> _The records_
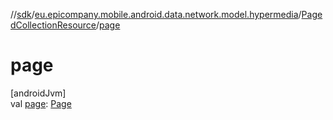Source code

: //[sdk](../../../index.md)/[eu.epicompany.mobile.android.data.network.model.hypermedia](../index.md)/[PagedCollectionResource](index.md)/[page](page.md)

# page

[androidJvm]\
val [page](page.md): [Page](../-page/index.md)
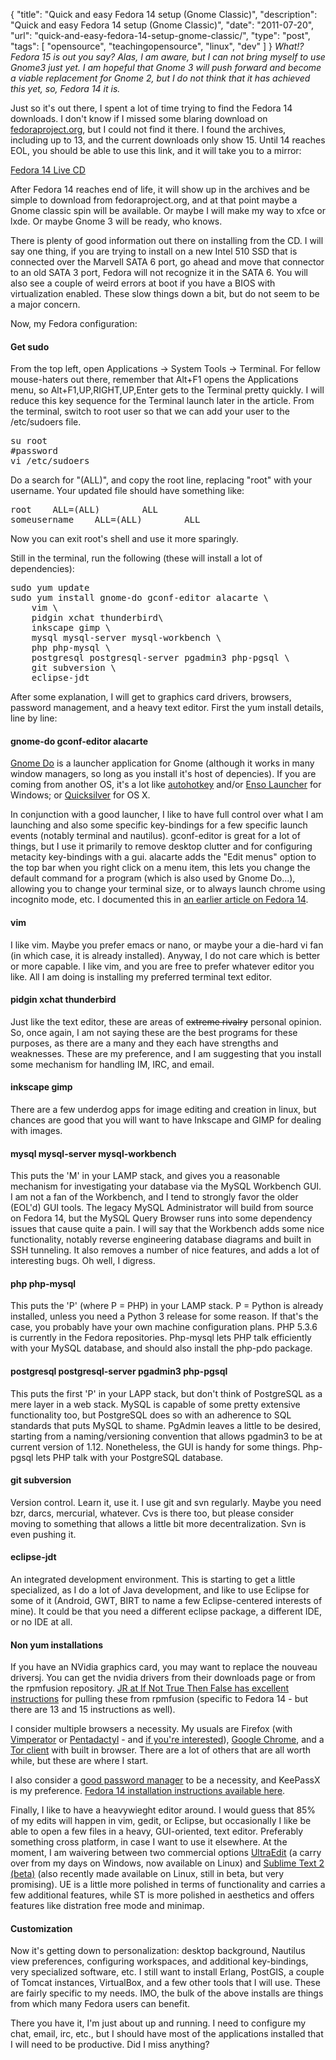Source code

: {
  "title": "Quick and easy Fedora 14 setup (Gnome Classic)",
  "description": "Quick and easy Fedora 14 setup (Gnome Classic)",
  "date": "2011-07-20",
  "url": "quick-and-easy-fedora-14-setup-gnome-classic/",
  "type": "post",
  "tags": [
    "opensource",
    "teachingopensource",
    "linux",
    "dev"
  ]
}
_What!? Fedora 15 is out you say?  Alas, I am aware, but I can not bring myself to use Gnome3 just yet.  I am hopeful that Gnome 3 will push forward and become a viable replacement for Gnome 2, but I do not think that it has achieved this yet, so, Fedora 14 it is._

Just so it's out there, I spent a lot of time trying to find the Fedora 14 downloads.  I don't know if I missed some blaring download on [fedoraproject.org](http://fedoraproject.org), but I could not find it there.  I found the archives, including up to 13, and the current downloads only show 15\.  Until 14 reaches EOL, you should be able to use this link, and it will take you to a mirror:

[Fedora 14 Live CD](http://download.fedoraproject.org/pub/fedora/linux/releases/14/Live/)

After Fedora 14 reaches end of life, it will show up in the archives and be simple to download from fedoraproject.org, and at that point maybe a Gnome classic spin will be available.  Or maybe I will make my way to xfce or lxde.  Or maybe Gnome 3 will be ready, who knows.

There is plenty of good information out there on installing from the CD.  I will say one thing, if you are trying to install on a new Intel 510 SSD that is connected over the Marvell SATA 6 port, go ahead and move that connector to an old SATA 3 port, Fedora will not recognize it in the SATA 6\.  You will also see a couple of weird errors at boot if you have a BIOS with virtualization enabled.  These slow things down a bit, but do not seem to be a major concern.

Now, my Fedora configuration:

#### Get sudo

From the top left, open Applications -> System Tools -> Terminal.  For fellow mouse-haters out there, remember that Alt+F1 opens the Applications menu, so Alt+F1,UP,RIGHT,UP,Enter gets to the Terminal pretty quickly.  I will reduce this key sequence for the Terminal launch later in the article.  From the terminal, switch to root user so that we can add your user to the /etc/sudoers file.  

<pre>
su root
#password
vi /etc/sudoers
</pre>

Do a search for "(ALL)", and copy the root line, replacing "root" with your username.  Your updated file should have something like:

<pre>
root    ALL=(ALL)        ALL
someusername    ALL=(ALL)        ALL
</pre>

Now you can exit root's shell and use it more sparingly.

Still in the terminal, run the following (these will install a lot of dependencies):

<pre>
sudo yum update
sudo yum install gnome-do gconf-editor alacarte \
    vim \
    pidgin xchat thunderbird\
    inkscape gimp \
    mysql mysql-server mysql-workbench \
    php php-mysql \
    postgresql postgresql-server pgadmin3 php-pgsql \
    git subversion \
    eclipse-jdt 
</pre>

After some explanation, I will get to graphics card drivers, browsers, password management, and a heavy text editor.  First the yum install details, line by line:

#### gnome-do gconf-editor alacarte

[Gnome Do](http://do.davebsd.com/) is a launcher application for Gnome (although it works in many window managers, so long as you install it's host of depencies).  If you are coming from another OS, it's a lot like [autohotkey](http://www.autohotkey.com/) and/or [Enso Launcher](http://humanized.com/enso/launcher/) for Windows; or [Quicksilver](http://www.blacktree.com/) for OS X.  

In conjunction with a good launcher, I like to have full control over what I am launching and also some specific key-bindings for a few specific launch events (notably terminal and nautilus).  gconf-editor is great for a lot of things, but I use it primarily to remove desktop clutter and for configuring metacity key-bindings with a gui.  alacarte adds the "Edit menus" option to the top bar when you right click on a menu item, this lets you change the default command for a program (which is also used by Gnome Do...), allowing you to change your terminal size, or to always launch chrome using incognito mode, etc.  I documented this in [an earlier article on Fedora 14](http://imperialwicket.com/customize-gnome-menu-items-in-fedora-14).

#### vim

I like vim.  Maybe you prefer emacs or nano, or maybe your a die-hard vi fan (in which case, it is already installed).  Anyway, I do not care which is better or more capable.  I like vim, and you are free to prefer whatever editor you like.  All I am doing is installing my preferred terminal text editor.

#### pidgin xchat thunderbird

Just like the text editor, these are areas of <strike>extreme rivalry</strike> personal opinion.  So, once again, I am not saying these are the best programs for these purposes, as there are a many and they each have strengths and weaknesses.  These are my preference, and I am suggesting that you install some mechanism for handling IM, IRC, and email.

#### inkscape gimp

There are a few underdog apps for image editing and creation in linux, but chances are good that you will want to have Inkscape and GIMP for dealing with images.  

#### mysql mysql-server mysql-workbench

This puts the 'M' in your LAMP stack, and gives you a reasonable mechanism for investigating your database via the MySQL Workbench GUI.  I am not a fan of the Workbench, and I tend to strongly favor the older (EOL'd) GUI tools.  The legacy MySQL Administrator will build from source on Fedora 14, but the MySQL Query Browser runs into some dependency issues that cause quite a pain.  I will say that the Workbench adds some nice functionality, notably reverse engineering database diagrams and built in SSH tunneling.  It also removes a number of nice features, and adds a lot of interesting bugs.  Oh well, I digress.

#### php php-mysql

This puts the 'P' (where P = PHP) in your LAMP stack.  P = Python is already installed, unless you need a Python 3 release for some reason.  If that's the case, you probably have your own machine configuration plans.  PHP 5.3.6 is currently in the Fedora repositories.  Php-mysql lets PHP talk efficiently with your MySQL database, and should also install the php-pdo package.

#### postgresql postgresql-server pgadmin3 php-pgsql

This puts the first 'P' in your LAPP stack, but don't think of PostgreSQL as a mere layer in a web stack.  MySQL is capable of some pretty extensive functionality too, but PostgreSQL does so with an adherence to SQL standards that puts MySQL to shame.  PgAdmin leaves a little to be desired, starting from a naming/versioning convention that allows pgadmin3 to be at current version of 1.12\.  Nonetheless, the GUI is handy for some things.  Php-pgsql lets PHP talk with your PostgreSQL database.

#### git subversion

Version control.  Learn it, use it.  I use git and svn regularly.  Maybe you need bzr, darcs, mercurial, whatever.  Cvs is there too, but please consider moving to something that allows a little bit more decentralization.  Svn is even pushing it.

#### eclipse-jdt

An integrated development environment.  This is starting to get a little specialized, as I do a lot of Java development, and like to use Eclipse for some of it (Android, GWT, BIRT to name a few Eclipse-centered interests of mine).  It could be that you need a different eclipse package, a different IDE, or no IDE at all.  

#### Non yum installations

If you have an NVidia graphics card, you may want to replace the nouveau driversj.  You can get the nvidia drivers from their downloads page or from the rpmfusion repository.  [JR at If Not True Then False has excellent instructions](http://www.if-not-true-then-false.com/2010/fedora-14-nvidia-drivers-install-guide-disable-nouveau-driver/) for pulling these from rpmfusion (specific to Fedora 14 - but there are 13 and 15 instructions as well).

I consider multiple browsers a necessity.  My usuals are Firefox (with [Vimperator](http://vimperator.org/vimperator) or [Pentadactyl](http://dactyl.sourceforge.net/pentadactyl/) - and [if you're interested](http://superuser.com/questions/261174/whats-the-difference-between-vimperator-and-pentadactyl)), [Google Chrome](http://www.google.com/chrome?platform=linux), and a [Tor client](https://www.torproject.org/) with built in browser.  There are a lot of others that are all worth while, but these are where I start.

I also consider a [good password manager](http://imperialwicket.com/the-best-and-worst-password-managers) to be a necessity, and KeePassX is my preference.  [Fedora 14 installation instructions available here](http://imperialwicket.com/installing-keepassx-on-fedora-14).

Finally, I like to have a heavywieght editor around.  I would guess that 85% of my edits will happen in vim, gedit, or Eclipse, but occasionally I like be able to open a few files in a heavy, GUI-oriented, text editor.  Preferably something cross platform, in case I want to use it elsewhere.  At the moment, I am waivering between two commercial options [UltraEdit](http://www.ultraedit.com/index.html) (a carry over from my days on Windows, now available on Linux) and [Sublime Text 2 (beta)](http://www.sublimetext.com/) (also recently made available on Linux, still in beta, but very promising).  UE is a little more polished in terms of functionality and carries a few additional features, while ST is more polished in aesthetics and offers features like distration free mode and minimap.

#### Customization

Now it's getting down to personalization: desktop background, Nautilus view preferences, configuring workspaces, and additional key-bindings, very specialized software, etc.  I still want to install Erlang, PostGIS, a couple of Tomcat instances, VirtualBox, and a few other tools that I will use.  These are fairly specific to my needs.  IMO, the bulk of the above installs are things from which many Fedora users can benefit.  

There you have it, I'm just about up and running.  I need to configure my chat, email, irc, etc., but I should have most of the applications installed that I will need to be productive.  Did I miss anything?  
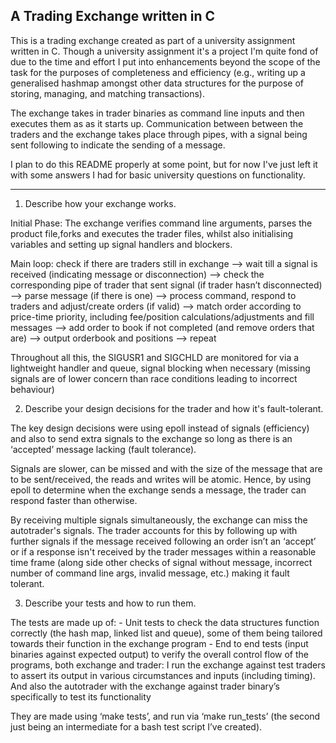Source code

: ## A Trading Exchange written in C

This is a trading exchange created as part of a university assignment written in C. Though a university assignment it's a project I'm quite fond of due to the time and effort I put into enhancements beyond the scope of the task for the purposes of completeness and efficiency (e.g., writing up a generalised hashmap amongst other data structures for the purpose of storing, managing, and matching transactions).

The exchange takes in trader binaries as command line inputs and then executes them as as it starts up. Communication between between the traders and the exchange takes place through pipes, with a signal being sent following to indicate the sending of a message.

I plan to do this README properly at some point, but for now I've just left it with some answers I had for basic university questions on functionality.

---

1. Describe how your exchange works.

Initial Phase: The exchange verifies command line arguments, parses the product file,forks and executes the trader files, whilst also initialising variables and setting up signal handlers and blockers.

Main loop: check if there are traders still in exchange  -->  wait till a signal is received (indicating message or disconnection)
	-->  check the corresponding pipe of trader that sent signal (if trader hasn’t disconnected) -->  parse message (if there is one)
	-->  process command, respond to traders and adjust/create orders (if valid)
	-->  match order according to price-time priority, including fee/position calculations/adjustments and fill messages
	-->  add order to book if not completed (and remove orders that are) -->  output orderbook and positions
	-->   repeat

Throughout all this, the SIGUSR1 and SIGCHLD are monitored for via a lightweight handler and queue, signal blocking when necessary (missing signals are of lower concern than race conditions leading to incorrect behaviour)


2. Describe your design decisions for the trader and how it's fault-tolerant.

The key design decisions were using epoll instead of signals (efficiency) and also to send extra signals to the exchange so long as there is an ‘accepted’ message lacking (fault tolerance).

Signals are slower, can be missed and with the size of the message that are to be sent/received, the reads and writes will be atomic. Hence, by using epoll to determine when the exchange sends a message, the trader can respond faster than otherwise.

By receiving multiple signals simultaneously, the exchange can miss the autotrader's signals. The trader accounts for this  by following up with further signals if the message received following an order isn’t an ‘accept’ or if a response isn't received by the trader messages within a reasonable time frame (along side other checks of signal without message, incorrect number of command line args, invalid message, etc.) making it fault tolerant.


3. Describe your tests and how to run them.

The tests are made up of:
	- Unit tests to check the data structures function correctly (the hash map, linked list and queue), some of them being tailored towards their function in the exchange program
	- End to end tests (input binaries against expected output) to verify the overall control flow of the programs, both exchange and trader: I run the exchange against test traders to assert its output in various circumstances and inputs (including timing). And also the autotrader with the exchange against trader binary’s specifically to test its functionality

They are made using ‘make tests’, and run via ‘make run_tests’ (the second just being an intermediate for a bash test script I’ve created).
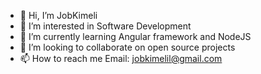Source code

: - 👋 Hi, I’m JobKimeli
- 👀 I’m interested in Software Development
- 🌱 I’m currently learning Angular framework and NodeJS
- 💞️ I’m looking to collaborate on open source projects
- 📫 How to reach me Email: jobkimelil@gmail.com 

<!---
barburyee/barburyee is a ✨ special ✨ repository because its `README.md` (this file) appears on your GitHub profile.
You can click the Preview link to take a look at your changes.
--->

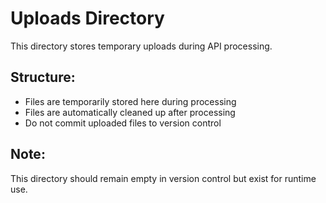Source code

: # Uploads Directory

This directory stores temporary uploads during API processing.

## Structure:
- Files are temporarily stored here during processing
- Files are automatically cleaned up after processing
- Do not commit uploaded files to version control

## Note:
This directory should remain empty in version control but exist for runtime use.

> _Problem to work on_
Up to and including the line that contains "After Fedora 14", print the records above exactly from their first line, without any pictures.

> _Output below_
Source code

: //[sdk](../../../index.md)/[eu.epicompany.mobile.android.data.network.model.hypermedia](../index.md)/[PagedCollectionResource](index.md)/[page](page.md)

# page

[androidJvm]\
val [page](page.md): [Page](../-page/index.md)
Source code

: {
  "title": "Quick and easy Fedora 14 setup (Gnome Classic)",
  "description": "Quick and easy Fedora 14 setup (Gnome Classic)",
  "date": "2011-07-20",
  "url": "quick-and-easy-fedora-14-setup-gnome-classic/",
  "type": "post",
  "tags": [
    "opensource",
    "teachingopensource",
    "linux",
    "dev"
  ]
}
_What!? Fedora 15 is out you say?  Alas, I am aware, but I can not bring myself to use Gnome3 just yet.  I am hopeful that Gnome 3 will push forward and become a viable replacement for Gnome 2, but I do not think that it has achieved this yet, so, Fedora 14 it is._

Just so it's out there, I spent a lot of time trying to find the Fedora 14 downloads.  I don't know if I missed some blaring download on [fedoraproject.org](http://fedoraproject.org), but I could not find it there.  I found the archives, including up to 13, and the current downloads only show 15\.  Until 14 reaches EOL, you should be able to use this link, and it will take you to a mirror:

[Fedora 14 Live CD](http://download.fedoraproject.org/pub/fedora/linux/releases/14/Live/)

After Fedora 14 reaches end of life, it will show up in the archives and be simple to download from fedoraproject.org, and at that point maybe a Gnome classic spin will be available.  Or maybe I will make my way to xfce or lxde.  Or maybe Gnome 3 will be ready, who knows.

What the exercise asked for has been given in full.